◆ TASK BRIEF: Exactly and only the lines from the one containing "assignable to v, and" through the close of the entries below are to be set down.

Dataset entries:

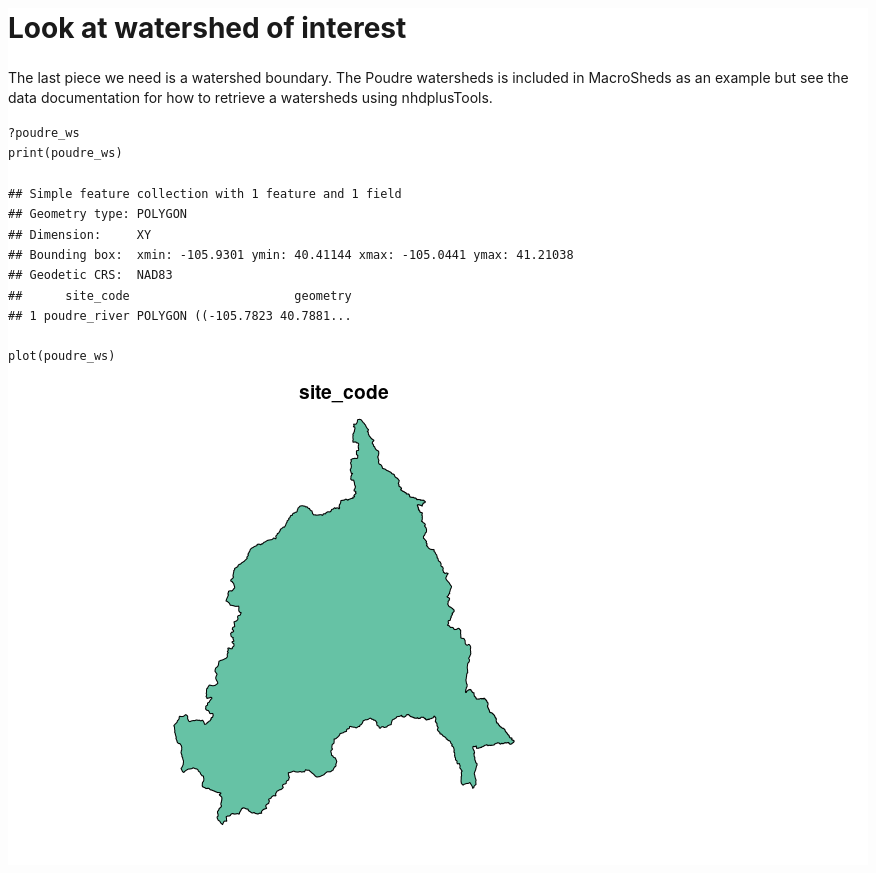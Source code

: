 # Look at watershed of interest

The last piece we need is a watershed boundary. The Poudre watersheds is
included in MacroSheds as an example but see the data documentation for
how to retrieve a watersheds using nhdplusTools.

    ?poudre_ws
    print(poudre_ws)

    ## Simple feature collection with 1 feature and 1 field
    ## Geometry type: POLYGON
    ## Dimension:     XY
    ## Bounding box:  xmin: -105.9301 ymin: 40.41144 xmax: -105.0441 ymax: 41.21038
    ## Geodetic CRS:  NAD83
    ##      site_code                       geometry
    ## 1 poudre_river POLYGON ((-105.7823 40.7881...

    plot(poudre_ws)

![](ms_interpolate_precip_files/figure-markdown_strict/unnamed-chunk-7-1.png)
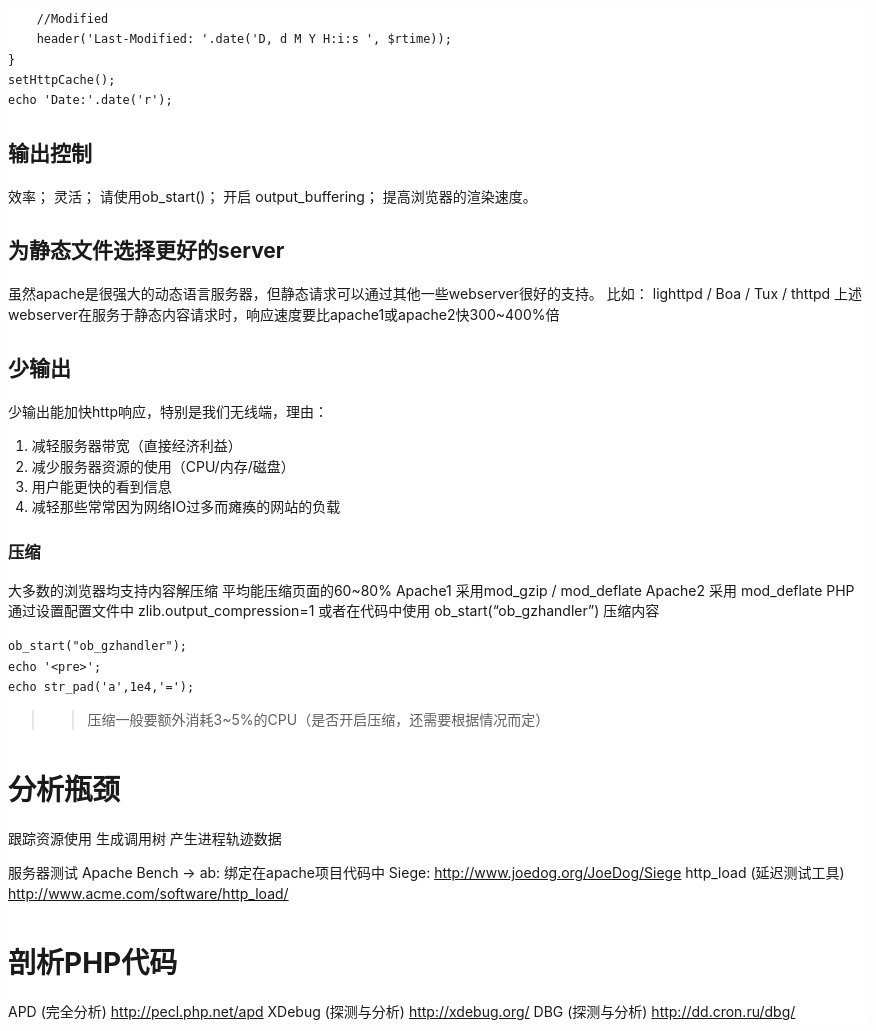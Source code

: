 		//Modified
		header('Last-Modified: '.date('D, d M Y H:i:s ', $rtime));
	}
	setHttpCache();
	echo 'Date:'.date('r');
 
## 输出控制
效率； 灵活；
请使用ob_start()； 开启 output_buffering；
提高浏览器的渲染速度。
 
 
## 为静态文件选择更好的server
虽然apache是很强大的动态语言服务器，但静态请求可以通过其他一些webserver很好的支持。
比如： lighttpd / Boa / Tux / thttpd
上述webserver在服务于静态内容请求时，响应速度要比apache1或apache2快300~400%倍
 
## 少输出
少输出能加快http响应，特别是我们无线端，理由：
1. 减轻服务器带宽（直接经济利益）
1. 减少服务器资源的使用（CPU/内存/磁盘）
1. 用户能更快的看到信息
1. 减轻那些常常因为网络IO过多而瘫痪的网站的负载

### 压缩
大多数的浏览器均支持内容解压缩 平均能压缩页面的60~80%
Apache1 采用mod_gzip / mod_deflate
Apache2 采用 mod_deflate
PHP 通过设置配置文件中 zlib.output_compression=1  或者在代码中使用  ob_start(“ob_gzhandler”) 压缩内容

	ob_start("ob_gzhandler");
	echo '<pre>';
	echo str_pad('a',1e4,'=');

>>压缩一般要额外消耗3~5%的CPU（是否开启压缩，还需要根据情况而定）
 
# 分析瓶颈
跟踪资源使用
生成调用树
产生进程轨迹数据
 
 服务器测试
Apache Bench ->  ab: 绑定在apache项目代码中
Siege: http://www.joedog.org/JoeDog/Siege
http_load (延迟测试工具)  http://www.acme.com/software/http_load/
 
 
# 剖析PHP代码
APD (完全分析)  http://pecl.php.net/apd
XDebug (探测与分析) http://xdebug.org/
DBG (探测与分析) http://dd.cron.ru/dbg/
 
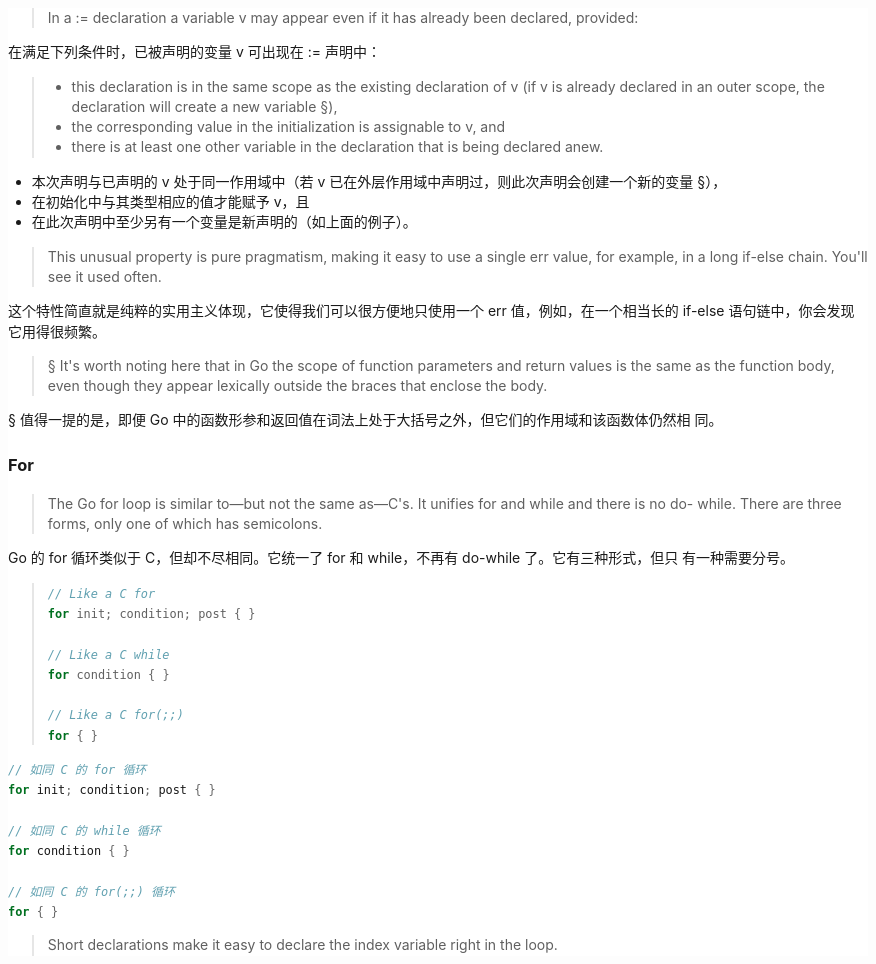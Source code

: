 > In a := declaration a variable v may appear even if it has already been declared, provided:

在满足下列条件时，已被声明的变量 v 可出现在 := 声明中：

> + this declaration is in the same scope as the existing declaration of v (if v is already declared 
> in an outer scope, the declaration will create a new variable §),
> + the corresponding value in the initialization is assignable to v, and
> + there is at least one other variable in the declaration that is being declared anew.


+ 本次声明与已声明的 v 处于同一作用域中（若 v 已在外层作用域中声明过，则此次声明会创建一个新的变量 
§），
+ 在初始化中与其类型相应的值才能赋予 v，且
+ 在此次声明中至少另有一个变量是新声明的（如上面的例子）。

> This unusual property is pure pragmatism, making it easy to use a single err value, for example, in 
> a long if-else chain. You'll see it used often.

这个特性简直就是纯粹的实用主义体现，它使得我们可以很方便地只使用一个 err 值，例如，在一个相当长的 
if-else 语句链中，你会发现它用得很频繁。

> § It's worth noting here that in Go the scope of function parameters and return values is the same 
> as the function body, even though they appear lexically outside the braces that enclose the body.

§ 值得一提的是，即便 Go 中的函数形参和返回值在词法上处于大括号之外，但它们的作用域和该函数体仍然相
同。

### For

> The Go for loop is similar to—but not the same as—C's. It unifies for and while and there is no do-
> while. There are three forms, only one of which has semicolons.

Go 的 for 循环类似于 C，但却不尽相同。它统一了 for 和 while，不再有 do-while 了。它有三种形式，但只
有一种需要分号。

> ```go
> // Like a C for
> for init; condition; post { }
> 
> // Like a C while
> for condition { }
> 
> // Like a C for(;;)
> for { }
> ```

```go
// 如同 C 的 for 循环
for init; condition; post { }

// 如同 C 的 while 循环
for condition { }

// 如同 C 的 for(;;) 循环
for { }
```
> Short declarations make it easy to declare the index variable right in the loop.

◆ EXPECTED ANSWER:
> + the corresponding value in the initialization is assignable to v, and
> + there is at least one other variable in the declaration that is being declared anew.


+ 本次声明与已声明的 v 处于同一作用域中（若 v 已在外层作用域中声明过，则此次声明会创建一个新的变量 
§），
+ 在初始化中与其类型相应的值才能赋予 v，且
+ 在此次声明中至少另有一个变量是新声明的（如上面的例子）。

> This unusual property is pure pragmatism, making it easy to use a single err value, for example, in 
> a long if-else chain. You'll see it used often.

这个特性简直就是纯粹的实用主义体现，它使得我们可以很方便地只使用一个 err 值，例如，在一个相当长的 
if-else 语句链中，你会发现它用得很频繁。

> § It's worth noting here that in Go the scope of function parameters and return values is the same 
> as the function body, even though they appear lexically outside the braces that enclose the body.

§ 值得一提的是，即便 Go 中的函数形参和返回值在词法上处于大括号之外，但它们的作用域和该函数体仍然相
同。

### For

> The Go for loop is similar to—but not the same as—C's. It unifies for and while and there is no do-
> while. There are three forms, only one of which has semicolons.

Go 的 for 循环类似于 C，但却不尽相同。它统一了 for 和 while，不再有 do-while 了。它有三种形式，但只
有一种需要分号。

> ```go
> // Like a C for
> for init; condition; post { }
> 
> // Like a C while
> for condition { }
> 
> // Like a C for(;;)
> for { }
> ```

```go
// 如同 C 的 for 循环
for init; condition; post { }

// 如同 C 的 while 循环
for condition { }

// 如同 C 的 for(;;) 循环
for { }
```
> Short declarations make it easy to declare the index variable right in the loop.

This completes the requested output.